AIM OF THE TASK: Select the lines below containing the word "software".

BEGIN RECORDED DATA

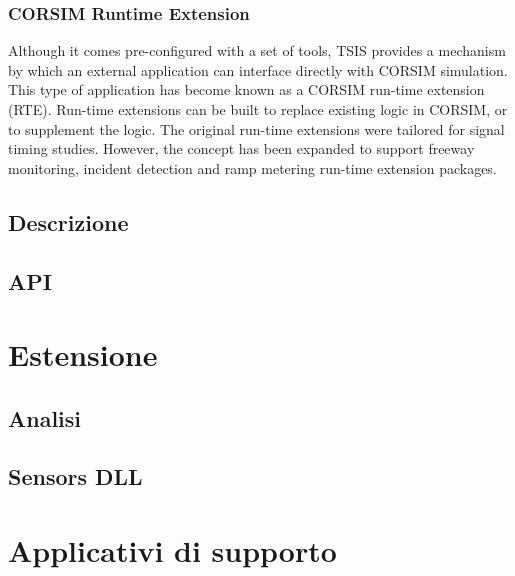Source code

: \subsubsection{CORSIM Runtime Extension}

Although it comes pre-configured with a set of tools, TSIS provides a mechanism by which an external application
can interface directly with CORSIM simulation. This type of application has become known as a CORSIM run-time
extension (RTE). Run-time extensions can be built to replace existing logic in CORSIM, or to supplement the
logic. The original run-time extensions were tailored for signal timing studies. However, the concept has been
expanded to support freeway monitoring, incident detection and ramp metering run-time extension packages.

\subsection{Descrizione}

\subsection{API}

\section{Estensione}

\subsection{Analisi}

\subsection{Sensors DLL}

\section{Applicativi di supporto}
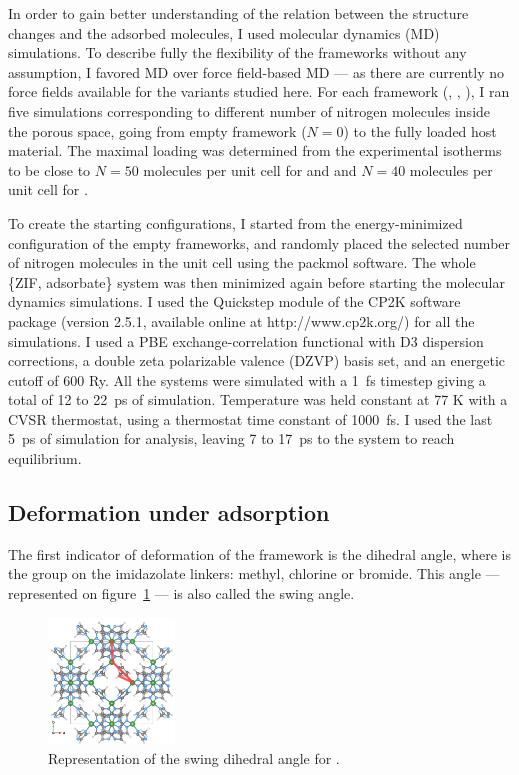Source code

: \documentclass[thesis]{subfiles}
\begin{document}
In order to gain better understanding of the relation between the structure
changes and the adsorbed molecules, I used molecular dynamics (MD) simulations.
To describe fully the flexibility of the frameworks without any assumption, I
favored \abinitio MD over force field-based MD --- as there are currently no
force fields available for the  variants studied here. For each framework
(, \ZIFCl, \ZIFBr), I ran five simulations corresponding to different
number of nitrogen molecules inside the porous space, going from empty framework
($N = 0$) to the fully loaded host material. The maximal loading was determined
from the experimental isotherms to be close to $N = 50$ molecules per unit cell
for  and \ZIFCl and $N = 40$ molecules per unit cell for \ZIFBr.

To create the starting configurations, I started from the energy-minimized
configuration of the empty frameworks, and randomly placed the selected number
of nitrogen molecules in the unit cell using the packmol
software\cite{Martnez2009}.  The whole \{ZIF, adsorbate\} system was then
minimized again before starting the molecular dynamics simulations. I used the
Quickstep module\cite{VandeVondele2005} of the CP2K software package (version
2.5.1, available online at http://www.cp2k.org/) for all the simulations. I used
a PBE exchange-correlation functional with D3 dispersion corrections, a double
zeta polarizable valence (DZVP) basis set, and an energetic cutoff of 600 Ry.
All the systems were simulated with a \SI{1}{fs} timestep giving a total of 12
to \SI{22}{ps} of simulation. Temperature was held constant at 77 K with a CVSR
thermostat, using a thermostat time constant of \SI{1000}{fs}. I used the last
\SI{5}{ps} of simulation for analysis, leaving 7 to \SI{17}{ps} to the system to
reach equilibrium.

\subsection{Deformation under adsorption}

The first indicator of deformation of the framework is the 
dihedral angle, where  is the group on the imidazolate linkers: methyl,
chlorine or bromide. This angle --- represented on
figure~\ref{fig:zif8x:swing-angle} --- is also called the swing angle.

\begin{figure}[ht]
    \centering
    \includegraphics[width=0.3\textwidth]{figures/images/swing-angle}
    \caption{Representation of the swing  dihedral angle for .}
    \label{fig:zif8x:swing-angle}
\end{figure}
\end{document}
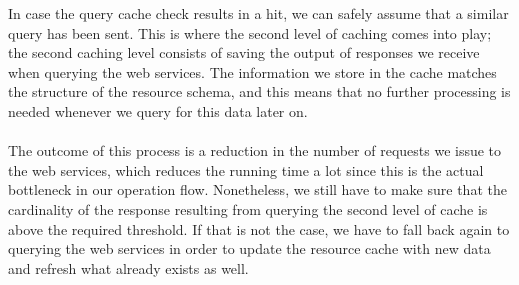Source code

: In case the query cache check results in a hit, we can safely assume that a similar query has been sent. This is where the second level of caching comes into play; the second caching level consists of saving the output of responses we receive when querying the web services. The information we store in the cache matches the structure of the resource schema, and this means that no further processing is needed whenever we query for this data later on.\\\\
The outcome of this process is a reduction in the number of requests we issue to the web services, which reduces the running time a lot since this is the actual bottleneck in our operation flow. Nonetheless, we still have to make sure that the cardinality of the response resulting from querying the second level of cache is above the required threshold. If that is not the case, we have to fall back again to querying the web services in order to update the resource cache with new data and refresh what already exists as well.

END RECORDED DATA

OUTPUT:
software\cite{Martnez2009}.  The whole \{ZIF, adsorbate\} system was then
Quickstep module\cite{VandeVondele2005} of the CP2K software package (version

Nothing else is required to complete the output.